» **What you need to do**:
Filter the listing below, copying every line in which the word "correctness" appears.

» **Exercise input**:
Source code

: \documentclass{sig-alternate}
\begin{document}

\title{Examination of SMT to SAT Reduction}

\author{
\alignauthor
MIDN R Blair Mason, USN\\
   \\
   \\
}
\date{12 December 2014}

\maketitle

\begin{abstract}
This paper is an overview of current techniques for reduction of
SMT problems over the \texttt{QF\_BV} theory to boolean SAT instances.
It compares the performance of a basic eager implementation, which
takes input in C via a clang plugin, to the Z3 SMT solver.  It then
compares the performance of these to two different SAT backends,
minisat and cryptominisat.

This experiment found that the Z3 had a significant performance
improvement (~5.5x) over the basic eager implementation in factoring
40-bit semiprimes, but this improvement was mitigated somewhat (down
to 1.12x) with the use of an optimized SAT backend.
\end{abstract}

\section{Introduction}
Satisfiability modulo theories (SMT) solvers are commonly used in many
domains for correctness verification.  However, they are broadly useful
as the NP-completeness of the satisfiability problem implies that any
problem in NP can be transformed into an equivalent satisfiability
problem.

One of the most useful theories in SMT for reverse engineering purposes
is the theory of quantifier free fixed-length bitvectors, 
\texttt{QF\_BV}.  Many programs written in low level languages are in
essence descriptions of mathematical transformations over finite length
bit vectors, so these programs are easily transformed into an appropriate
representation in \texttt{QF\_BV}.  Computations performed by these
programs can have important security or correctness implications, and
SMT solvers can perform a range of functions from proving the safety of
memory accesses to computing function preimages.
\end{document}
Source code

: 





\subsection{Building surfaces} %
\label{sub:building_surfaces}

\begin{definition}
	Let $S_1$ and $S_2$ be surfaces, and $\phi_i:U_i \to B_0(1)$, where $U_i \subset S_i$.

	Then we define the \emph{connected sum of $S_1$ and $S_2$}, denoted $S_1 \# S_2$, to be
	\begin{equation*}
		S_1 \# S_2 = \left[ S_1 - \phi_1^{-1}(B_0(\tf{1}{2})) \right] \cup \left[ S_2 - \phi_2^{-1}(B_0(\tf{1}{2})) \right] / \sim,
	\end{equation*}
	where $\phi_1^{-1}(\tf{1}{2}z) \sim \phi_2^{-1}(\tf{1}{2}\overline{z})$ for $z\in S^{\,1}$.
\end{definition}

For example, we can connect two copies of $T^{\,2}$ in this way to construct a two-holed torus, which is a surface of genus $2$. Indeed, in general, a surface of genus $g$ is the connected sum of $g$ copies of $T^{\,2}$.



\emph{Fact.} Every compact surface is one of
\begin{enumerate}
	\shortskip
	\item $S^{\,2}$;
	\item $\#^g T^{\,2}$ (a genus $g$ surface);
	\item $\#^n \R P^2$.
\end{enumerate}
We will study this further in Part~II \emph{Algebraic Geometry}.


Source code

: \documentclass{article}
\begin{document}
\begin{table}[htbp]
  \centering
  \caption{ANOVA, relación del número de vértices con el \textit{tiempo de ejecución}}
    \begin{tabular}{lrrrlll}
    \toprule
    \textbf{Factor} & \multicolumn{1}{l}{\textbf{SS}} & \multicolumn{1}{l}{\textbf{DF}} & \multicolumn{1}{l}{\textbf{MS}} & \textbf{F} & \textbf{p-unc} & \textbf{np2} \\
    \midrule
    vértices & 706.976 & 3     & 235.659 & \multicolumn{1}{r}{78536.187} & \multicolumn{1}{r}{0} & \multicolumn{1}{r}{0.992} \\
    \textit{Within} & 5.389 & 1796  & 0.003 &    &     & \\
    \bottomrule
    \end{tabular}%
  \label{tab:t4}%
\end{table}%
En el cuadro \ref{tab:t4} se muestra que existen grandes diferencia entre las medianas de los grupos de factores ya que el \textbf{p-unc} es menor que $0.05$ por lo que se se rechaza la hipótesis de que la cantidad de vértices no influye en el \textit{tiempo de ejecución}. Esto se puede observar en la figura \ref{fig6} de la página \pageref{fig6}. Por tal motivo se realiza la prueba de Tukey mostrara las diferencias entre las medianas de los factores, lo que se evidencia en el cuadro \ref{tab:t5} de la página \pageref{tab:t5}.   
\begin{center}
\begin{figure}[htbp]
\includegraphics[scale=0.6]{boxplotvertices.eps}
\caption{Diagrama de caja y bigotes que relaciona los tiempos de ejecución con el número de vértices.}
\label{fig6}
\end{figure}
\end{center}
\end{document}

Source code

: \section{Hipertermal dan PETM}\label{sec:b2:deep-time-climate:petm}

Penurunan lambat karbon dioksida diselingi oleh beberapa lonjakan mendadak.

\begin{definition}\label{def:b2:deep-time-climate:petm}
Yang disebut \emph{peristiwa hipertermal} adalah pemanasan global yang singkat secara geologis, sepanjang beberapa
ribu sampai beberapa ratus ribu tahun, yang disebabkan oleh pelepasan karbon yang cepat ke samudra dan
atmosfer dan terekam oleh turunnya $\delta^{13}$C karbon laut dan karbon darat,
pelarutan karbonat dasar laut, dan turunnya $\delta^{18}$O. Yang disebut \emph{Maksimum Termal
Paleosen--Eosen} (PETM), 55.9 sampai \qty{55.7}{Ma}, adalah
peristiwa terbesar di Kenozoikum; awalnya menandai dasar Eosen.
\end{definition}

==

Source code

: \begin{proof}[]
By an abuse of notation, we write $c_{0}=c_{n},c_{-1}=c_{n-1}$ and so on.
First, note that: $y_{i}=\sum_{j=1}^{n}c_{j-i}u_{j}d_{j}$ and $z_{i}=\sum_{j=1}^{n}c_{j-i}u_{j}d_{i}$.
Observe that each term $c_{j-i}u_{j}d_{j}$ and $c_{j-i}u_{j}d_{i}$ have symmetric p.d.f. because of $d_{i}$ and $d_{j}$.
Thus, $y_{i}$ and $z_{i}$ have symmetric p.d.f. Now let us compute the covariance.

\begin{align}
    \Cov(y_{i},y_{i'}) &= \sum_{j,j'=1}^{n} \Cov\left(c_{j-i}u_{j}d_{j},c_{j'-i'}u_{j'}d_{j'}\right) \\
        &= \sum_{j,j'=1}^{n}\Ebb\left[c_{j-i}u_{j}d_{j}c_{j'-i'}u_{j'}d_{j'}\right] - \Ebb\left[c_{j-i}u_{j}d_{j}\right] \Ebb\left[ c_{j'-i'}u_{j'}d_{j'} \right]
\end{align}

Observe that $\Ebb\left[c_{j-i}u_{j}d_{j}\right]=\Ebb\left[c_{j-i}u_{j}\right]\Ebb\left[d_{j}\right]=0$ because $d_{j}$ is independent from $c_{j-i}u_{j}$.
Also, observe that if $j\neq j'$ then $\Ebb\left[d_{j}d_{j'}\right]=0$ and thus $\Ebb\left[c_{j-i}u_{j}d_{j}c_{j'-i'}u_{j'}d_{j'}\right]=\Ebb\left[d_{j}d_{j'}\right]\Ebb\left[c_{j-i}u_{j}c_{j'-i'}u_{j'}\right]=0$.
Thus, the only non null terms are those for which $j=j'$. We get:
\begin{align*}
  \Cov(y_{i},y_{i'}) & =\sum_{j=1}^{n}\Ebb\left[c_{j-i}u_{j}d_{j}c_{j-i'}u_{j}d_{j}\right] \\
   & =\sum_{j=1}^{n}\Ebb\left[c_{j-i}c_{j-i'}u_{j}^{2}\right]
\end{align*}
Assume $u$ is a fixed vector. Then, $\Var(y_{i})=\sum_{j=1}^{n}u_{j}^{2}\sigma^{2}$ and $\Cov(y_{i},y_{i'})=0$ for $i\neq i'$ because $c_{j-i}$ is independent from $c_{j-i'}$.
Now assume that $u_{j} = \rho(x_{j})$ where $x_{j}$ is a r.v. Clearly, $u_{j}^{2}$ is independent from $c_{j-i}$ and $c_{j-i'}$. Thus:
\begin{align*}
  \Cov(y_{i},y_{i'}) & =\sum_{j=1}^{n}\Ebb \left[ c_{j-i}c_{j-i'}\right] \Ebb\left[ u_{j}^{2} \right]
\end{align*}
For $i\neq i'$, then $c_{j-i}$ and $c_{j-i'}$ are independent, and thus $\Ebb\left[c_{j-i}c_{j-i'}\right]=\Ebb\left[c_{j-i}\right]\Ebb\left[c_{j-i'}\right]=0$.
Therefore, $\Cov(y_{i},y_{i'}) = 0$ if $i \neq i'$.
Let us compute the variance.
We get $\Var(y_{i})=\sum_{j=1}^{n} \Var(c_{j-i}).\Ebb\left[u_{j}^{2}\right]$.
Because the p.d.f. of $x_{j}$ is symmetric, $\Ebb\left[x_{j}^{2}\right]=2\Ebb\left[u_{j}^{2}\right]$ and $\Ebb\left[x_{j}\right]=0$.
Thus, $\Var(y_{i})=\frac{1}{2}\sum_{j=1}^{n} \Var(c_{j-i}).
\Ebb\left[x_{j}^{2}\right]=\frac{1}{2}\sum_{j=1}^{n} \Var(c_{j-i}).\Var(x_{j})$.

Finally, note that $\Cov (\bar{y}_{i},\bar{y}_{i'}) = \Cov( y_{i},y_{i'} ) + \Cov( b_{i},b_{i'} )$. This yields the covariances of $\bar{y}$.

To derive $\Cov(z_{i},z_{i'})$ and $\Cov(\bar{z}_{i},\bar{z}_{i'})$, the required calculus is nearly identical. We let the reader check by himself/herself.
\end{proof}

...

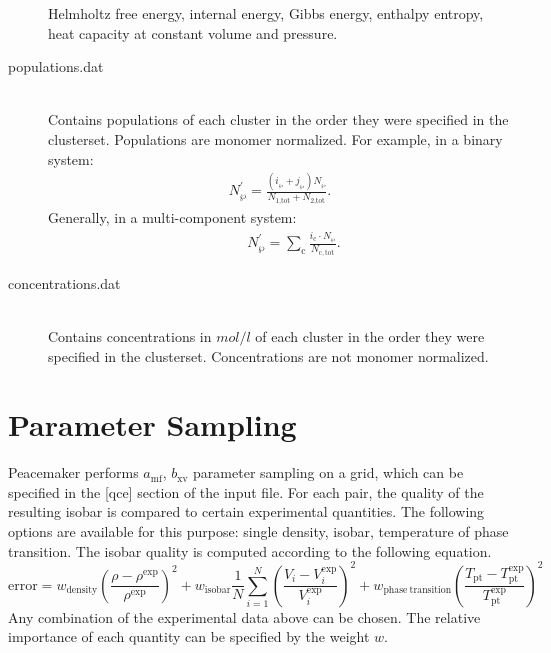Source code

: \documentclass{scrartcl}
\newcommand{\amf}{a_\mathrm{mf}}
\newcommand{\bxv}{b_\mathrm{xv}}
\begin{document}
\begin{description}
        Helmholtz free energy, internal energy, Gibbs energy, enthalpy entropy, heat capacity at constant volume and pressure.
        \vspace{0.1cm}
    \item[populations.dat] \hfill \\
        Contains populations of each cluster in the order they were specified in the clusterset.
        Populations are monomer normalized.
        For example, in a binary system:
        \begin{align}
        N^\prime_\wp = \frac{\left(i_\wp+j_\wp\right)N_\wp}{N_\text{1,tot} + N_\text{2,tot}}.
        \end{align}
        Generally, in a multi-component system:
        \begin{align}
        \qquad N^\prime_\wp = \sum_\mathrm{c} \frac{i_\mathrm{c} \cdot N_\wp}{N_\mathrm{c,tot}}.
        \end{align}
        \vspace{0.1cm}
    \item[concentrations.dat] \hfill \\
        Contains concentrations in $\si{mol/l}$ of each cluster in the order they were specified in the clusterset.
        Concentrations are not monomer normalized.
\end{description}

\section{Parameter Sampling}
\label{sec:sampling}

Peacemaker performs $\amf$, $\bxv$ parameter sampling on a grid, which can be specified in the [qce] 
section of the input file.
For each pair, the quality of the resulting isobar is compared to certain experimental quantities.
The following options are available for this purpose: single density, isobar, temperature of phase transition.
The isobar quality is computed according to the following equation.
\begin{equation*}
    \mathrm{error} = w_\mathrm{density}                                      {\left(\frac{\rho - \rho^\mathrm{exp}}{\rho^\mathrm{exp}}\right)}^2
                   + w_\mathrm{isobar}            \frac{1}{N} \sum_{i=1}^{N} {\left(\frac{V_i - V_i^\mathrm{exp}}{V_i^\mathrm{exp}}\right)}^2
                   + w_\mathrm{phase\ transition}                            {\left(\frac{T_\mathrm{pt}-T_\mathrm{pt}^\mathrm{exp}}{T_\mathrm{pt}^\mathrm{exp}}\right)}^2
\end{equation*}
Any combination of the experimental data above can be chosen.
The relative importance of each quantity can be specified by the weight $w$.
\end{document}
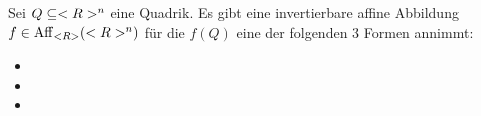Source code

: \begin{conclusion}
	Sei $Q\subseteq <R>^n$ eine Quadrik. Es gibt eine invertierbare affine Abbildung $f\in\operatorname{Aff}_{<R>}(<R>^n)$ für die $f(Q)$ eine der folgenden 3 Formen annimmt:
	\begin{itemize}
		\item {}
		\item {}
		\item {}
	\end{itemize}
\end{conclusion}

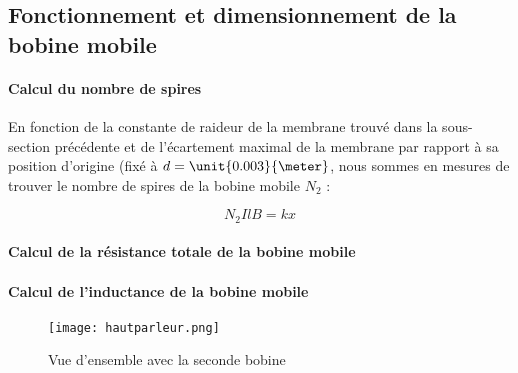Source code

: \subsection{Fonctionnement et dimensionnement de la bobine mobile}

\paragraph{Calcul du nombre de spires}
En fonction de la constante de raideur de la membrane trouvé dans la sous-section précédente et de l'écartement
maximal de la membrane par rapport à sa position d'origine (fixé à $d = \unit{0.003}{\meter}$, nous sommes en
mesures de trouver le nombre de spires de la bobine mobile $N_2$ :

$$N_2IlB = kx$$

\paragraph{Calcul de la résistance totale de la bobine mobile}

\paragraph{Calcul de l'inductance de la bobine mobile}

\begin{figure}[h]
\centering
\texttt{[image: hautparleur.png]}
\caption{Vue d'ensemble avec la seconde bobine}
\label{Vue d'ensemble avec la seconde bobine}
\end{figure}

» **Answer to this task**:
domains for correctness verification.  However, they are broadly useful
programs can have important security or correctness implications, and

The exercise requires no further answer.